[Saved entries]
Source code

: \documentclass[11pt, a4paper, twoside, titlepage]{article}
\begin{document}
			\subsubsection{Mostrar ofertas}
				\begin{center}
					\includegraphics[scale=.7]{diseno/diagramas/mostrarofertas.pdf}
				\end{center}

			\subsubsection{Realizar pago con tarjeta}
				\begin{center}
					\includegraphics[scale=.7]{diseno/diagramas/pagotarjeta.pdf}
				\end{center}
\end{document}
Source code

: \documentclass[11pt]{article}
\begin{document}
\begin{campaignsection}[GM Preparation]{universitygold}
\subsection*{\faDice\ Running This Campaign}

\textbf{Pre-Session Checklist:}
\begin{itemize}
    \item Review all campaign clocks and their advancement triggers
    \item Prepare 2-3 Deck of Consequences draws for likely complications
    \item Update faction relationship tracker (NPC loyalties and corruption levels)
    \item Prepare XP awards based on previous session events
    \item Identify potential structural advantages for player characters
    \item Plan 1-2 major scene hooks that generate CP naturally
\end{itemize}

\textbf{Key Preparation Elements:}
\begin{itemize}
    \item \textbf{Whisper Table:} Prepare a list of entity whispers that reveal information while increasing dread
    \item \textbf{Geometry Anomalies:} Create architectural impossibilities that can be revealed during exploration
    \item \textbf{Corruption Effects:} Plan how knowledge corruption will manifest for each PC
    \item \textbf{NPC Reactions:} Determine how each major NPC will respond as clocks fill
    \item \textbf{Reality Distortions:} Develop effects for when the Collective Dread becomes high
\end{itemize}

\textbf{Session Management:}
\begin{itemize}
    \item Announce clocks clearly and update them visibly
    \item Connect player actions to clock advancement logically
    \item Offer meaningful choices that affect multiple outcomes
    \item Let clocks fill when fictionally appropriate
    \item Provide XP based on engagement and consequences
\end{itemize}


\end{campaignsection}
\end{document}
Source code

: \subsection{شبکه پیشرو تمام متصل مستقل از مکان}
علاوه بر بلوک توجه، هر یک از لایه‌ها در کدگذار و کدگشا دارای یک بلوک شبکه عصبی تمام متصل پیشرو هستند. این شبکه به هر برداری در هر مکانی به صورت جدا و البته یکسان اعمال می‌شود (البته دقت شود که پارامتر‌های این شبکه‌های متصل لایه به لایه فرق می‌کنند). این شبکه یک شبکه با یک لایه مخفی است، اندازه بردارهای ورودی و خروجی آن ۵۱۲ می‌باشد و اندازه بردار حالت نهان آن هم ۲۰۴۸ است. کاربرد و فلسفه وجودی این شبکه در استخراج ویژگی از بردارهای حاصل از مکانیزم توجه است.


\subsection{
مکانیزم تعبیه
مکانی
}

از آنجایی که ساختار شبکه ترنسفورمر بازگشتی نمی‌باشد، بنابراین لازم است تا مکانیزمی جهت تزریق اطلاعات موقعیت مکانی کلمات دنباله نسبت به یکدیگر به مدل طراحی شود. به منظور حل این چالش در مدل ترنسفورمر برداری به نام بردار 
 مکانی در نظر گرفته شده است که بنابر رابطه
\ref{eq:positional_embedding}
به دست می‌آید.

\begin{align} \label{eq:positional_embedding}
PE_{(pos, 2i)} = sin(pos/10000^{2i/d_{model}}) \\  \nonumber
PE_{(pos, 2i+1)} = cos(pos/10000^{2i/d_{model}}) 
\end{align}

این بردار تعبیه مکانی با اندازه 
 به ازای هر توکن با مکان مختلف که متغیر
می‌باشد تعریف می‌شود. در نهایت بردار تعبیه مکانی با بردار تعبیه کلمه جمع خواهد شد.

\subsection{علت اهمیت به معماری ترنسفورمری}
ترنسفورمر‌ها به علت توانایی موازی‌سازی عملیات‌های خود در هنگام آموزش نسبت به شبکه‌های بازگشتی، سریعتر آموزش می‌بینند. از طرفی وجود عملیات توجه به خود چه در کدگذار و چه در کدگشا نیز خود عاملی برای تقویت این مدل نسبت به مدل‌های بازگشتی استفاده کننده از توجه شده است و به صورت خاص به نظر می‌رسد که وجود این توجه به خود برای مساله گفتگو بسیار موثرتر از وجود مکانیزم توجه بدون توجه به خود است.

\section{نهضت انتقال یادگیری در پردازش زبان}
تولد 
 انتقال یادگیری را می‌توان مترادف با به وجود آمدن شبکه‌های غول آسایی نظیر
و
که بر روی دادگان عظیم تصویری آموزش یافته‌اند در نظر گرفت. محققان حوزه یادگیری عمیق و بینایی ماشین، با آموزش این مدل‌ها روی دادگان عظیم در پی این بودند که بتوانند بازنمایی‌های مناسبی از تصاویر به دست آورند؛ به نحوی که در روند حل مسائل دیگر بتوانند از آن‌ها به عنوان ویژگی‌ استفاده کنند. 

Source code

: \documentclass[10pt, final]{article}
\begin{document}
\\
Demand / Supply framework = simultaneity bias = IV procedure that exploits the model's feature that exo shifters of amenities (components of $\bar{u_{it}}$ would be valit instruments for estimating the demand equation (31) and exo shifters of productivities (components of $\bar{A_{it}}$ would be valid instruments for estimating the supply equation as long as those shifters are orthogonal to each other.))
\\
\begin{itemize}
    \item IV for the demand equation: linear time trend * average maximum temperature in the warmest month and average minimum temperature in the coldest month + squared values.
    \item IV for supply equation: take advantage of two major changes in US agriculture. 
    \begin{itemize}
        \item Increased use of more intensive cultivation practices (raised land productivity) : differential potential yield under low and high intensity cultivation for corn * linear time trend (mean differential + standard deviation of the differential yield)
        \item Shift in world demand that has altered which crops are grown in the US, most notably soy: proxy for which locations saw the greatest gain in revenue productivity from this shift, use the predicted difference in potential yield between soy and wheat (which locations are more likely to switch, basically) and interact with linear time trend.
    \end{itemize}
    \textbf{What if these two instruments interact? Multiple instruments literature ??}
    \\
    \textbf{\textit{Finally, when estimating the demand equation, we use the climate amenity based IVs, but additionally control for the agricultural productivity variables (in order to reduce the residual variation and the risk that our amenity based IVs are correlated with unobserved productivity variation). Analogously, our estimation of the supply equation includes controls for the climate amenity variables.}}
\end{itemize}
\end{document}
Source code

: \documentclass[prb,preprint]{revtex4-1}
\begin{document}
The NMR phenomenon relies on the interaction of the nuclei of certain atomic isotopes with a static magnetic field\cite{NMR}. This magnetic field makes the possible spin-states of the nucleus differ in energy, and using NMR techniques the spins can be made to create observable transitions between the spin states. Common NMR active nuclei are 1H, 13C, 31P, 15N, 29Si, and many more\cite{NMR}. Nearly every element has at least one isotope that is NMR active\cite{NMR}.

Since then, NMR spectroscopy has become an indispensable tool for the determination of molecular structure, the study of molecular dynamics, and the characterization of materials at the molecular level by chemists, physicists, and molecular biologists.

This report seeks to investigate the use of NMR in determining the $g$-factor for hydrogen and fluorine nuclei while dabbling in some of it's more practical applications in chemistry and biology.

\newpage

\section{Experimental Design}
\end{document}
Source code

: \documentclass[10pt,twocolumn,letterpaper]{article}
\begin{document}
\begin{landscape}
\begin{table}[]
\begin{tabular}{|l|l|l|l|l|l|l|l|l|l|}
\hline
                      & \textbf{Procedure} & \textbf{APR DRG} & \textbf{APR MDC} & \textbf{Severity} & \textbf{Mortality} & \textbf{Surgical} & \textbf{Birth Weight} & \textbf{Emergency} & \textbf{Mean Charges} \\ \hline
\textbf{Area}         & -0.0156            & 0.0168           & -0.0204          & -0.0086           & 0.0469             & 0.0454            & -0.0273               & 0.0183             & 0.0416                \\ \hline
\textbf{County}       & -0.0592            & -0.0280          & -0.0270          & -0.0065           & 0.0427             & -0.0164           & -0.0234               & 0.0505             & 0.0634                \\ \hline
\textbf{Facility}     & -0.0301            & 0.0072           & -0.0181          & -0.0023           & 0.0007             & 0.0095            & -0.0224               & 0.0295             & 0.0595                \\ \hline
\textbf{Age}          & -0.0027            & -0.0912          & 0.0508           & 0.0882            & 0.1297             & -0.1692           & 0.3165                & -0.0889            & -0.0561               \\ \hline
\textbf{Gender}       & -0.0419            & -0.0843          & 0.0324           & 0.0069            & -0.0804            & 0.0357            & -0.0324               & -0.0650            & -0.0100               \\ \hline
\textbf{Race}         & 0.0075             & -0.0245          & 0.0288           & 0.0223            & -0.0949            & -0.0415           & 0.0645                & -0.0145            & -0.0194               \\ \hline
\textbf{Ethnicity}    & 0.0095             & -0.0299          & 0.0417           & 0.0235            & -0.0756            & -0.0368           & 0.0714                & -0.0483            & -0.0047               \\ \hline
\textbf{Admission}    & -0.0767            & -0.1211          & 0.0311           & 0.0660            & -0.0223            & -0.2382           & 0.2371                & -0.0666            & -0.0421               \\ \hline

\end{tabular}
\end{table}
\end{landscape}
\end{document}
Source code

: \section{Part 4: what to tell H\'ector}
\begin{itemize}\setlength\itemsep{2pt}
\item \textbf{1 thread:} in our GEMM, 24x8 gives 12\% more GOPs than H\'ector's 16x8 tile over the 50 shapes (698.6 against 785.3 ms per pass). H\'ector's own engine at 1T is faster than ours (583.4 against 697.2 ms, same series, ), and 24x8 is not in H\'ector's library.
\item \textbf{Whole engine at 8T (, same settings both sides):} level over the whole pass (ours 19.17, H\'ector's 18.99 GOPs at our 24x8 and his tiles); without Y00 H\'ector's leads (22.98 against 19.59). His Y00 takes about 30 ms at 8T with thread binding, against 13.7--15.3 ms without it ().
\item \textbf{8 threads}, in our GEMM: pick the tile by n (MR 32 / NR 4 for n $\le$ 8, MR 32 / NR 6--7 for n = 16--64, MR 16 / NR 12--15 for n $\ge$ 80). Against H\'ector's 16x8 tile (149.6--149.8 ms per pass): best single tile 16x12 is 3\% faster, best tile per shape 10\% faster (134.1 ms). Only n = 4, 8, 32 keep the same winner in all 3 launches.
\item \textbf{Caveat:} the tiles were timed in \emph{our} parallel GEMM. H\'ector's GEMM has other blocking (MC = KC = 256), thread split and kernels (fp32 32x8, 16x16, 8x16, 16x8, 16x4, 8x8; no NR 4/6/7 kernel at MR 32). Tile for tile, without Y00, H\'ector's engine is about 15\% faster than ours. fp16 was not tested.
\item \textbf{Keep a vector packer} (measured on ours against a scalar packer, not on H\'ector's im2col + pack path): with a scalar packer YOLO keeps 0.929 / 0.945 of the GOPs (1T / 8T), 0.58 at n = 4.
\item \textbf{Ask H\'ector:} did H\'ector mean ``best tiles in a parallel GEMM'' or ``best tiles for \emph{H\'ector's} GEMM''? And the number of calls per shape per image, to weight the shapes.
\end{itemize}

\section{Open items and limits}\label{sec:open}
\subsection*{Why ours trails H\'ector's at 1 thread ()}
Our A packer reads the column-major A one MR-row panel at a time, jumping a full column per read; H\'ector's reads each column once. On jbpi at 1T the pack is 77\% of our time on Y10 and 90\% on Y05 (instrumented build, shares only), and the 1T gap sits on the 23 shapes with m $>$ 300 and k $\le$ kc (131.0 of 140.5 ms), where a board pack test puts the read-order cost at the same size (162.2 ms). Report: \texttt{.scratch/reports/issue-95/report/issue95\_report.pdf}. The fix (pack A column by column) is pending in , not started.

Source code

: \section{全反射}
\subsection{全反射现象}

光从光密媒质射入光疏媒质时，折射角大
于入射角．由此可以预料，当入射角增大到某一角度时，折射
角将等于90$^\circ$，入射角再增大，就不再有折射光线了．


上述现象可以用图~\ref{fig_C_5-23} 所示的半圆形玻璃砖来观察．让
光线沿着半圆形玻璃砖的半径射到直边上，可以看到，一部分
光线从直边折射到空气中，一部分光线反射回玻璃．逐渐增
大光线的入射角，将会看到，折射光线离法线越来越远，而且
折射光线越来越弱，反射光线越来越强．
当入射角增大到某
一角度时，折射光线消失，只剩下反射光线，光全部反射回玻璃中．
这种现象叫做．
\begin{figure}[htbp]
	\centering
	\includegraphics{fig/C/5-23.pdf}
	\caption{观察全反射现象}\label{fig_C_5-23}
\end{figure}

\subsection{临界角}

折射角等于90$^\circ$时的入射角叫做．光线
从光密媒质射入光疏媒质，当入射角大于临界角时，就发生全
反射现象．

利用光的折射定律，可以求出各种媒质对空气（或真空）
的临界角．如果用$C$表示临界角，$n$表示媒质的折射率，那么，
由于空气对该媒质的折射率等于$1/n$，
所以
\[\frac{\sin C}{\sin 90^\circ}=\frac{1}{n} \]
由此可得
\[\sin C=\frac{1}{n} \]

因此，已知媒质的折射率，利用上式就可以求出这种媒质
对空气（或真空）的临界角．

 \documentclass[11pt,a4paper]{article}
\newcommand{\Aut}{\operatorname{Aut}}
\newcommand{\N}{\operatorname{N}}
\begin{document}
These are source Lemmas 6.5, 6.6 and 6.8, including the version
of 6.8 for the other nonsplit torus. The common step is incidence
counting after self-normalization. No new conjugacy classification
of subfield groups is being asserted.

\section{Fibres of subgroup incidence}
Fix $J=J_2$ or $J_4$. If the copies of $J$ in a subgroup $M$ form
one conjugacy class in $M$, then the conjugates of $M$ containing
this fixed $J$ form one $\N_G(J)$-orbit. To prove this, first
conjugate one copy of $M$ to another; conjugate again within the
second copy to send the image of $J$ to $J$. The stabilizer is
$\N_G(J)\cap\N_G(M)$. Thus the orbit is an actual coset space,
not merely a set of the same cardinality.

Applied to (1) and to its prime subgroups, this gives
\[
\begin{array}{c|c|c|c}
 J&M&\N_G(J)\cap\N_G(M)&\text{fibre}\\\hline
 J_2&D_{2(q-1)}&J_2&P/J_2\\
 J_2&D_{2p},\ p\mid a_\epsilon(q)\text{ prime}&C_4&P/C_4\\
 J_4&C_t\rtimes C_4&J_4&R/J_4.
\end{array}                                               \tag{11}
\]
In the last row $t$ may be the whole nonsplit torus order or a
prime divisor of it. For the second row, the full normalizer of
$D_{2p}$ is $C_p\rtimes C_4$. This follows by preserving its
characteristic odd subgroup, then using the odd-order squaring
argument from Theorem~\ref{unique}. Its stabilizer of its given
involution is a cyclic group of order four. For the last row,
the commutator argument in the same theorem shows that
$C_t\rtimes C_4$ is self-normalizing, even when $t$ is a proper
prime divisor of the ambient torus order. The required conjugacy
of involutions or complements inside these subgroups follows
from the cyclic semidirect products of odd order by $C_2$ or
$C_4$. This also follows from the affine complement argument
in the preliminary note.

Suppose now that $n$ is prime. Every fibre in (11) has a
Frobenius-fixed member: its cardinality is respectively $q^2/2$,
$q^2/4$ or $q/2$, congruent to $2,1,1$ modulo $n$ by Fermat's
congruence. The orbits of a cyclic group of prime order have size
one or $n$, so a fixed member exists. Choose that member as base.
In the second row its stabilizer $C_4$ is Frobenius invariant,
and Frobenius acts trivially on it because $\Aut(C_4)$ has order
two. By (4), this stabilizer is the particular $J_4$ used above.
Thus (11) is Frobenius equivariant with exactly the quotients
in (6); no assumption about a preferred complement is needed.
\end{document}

### INSTRUCTIONS FOR THE TASK
Go through the entries above and report every line in which the word "تعبیه" appears.

### ANSWER TO THIS EXERCISE
مکانیزم تعبیه
این بردار تعبیه مکانی با اندازه 
می‌باشد تعریف می‌شود. در نهایت بردار تعبیه مکانی با بردار تعبیه کلمه جمع خواهد شد.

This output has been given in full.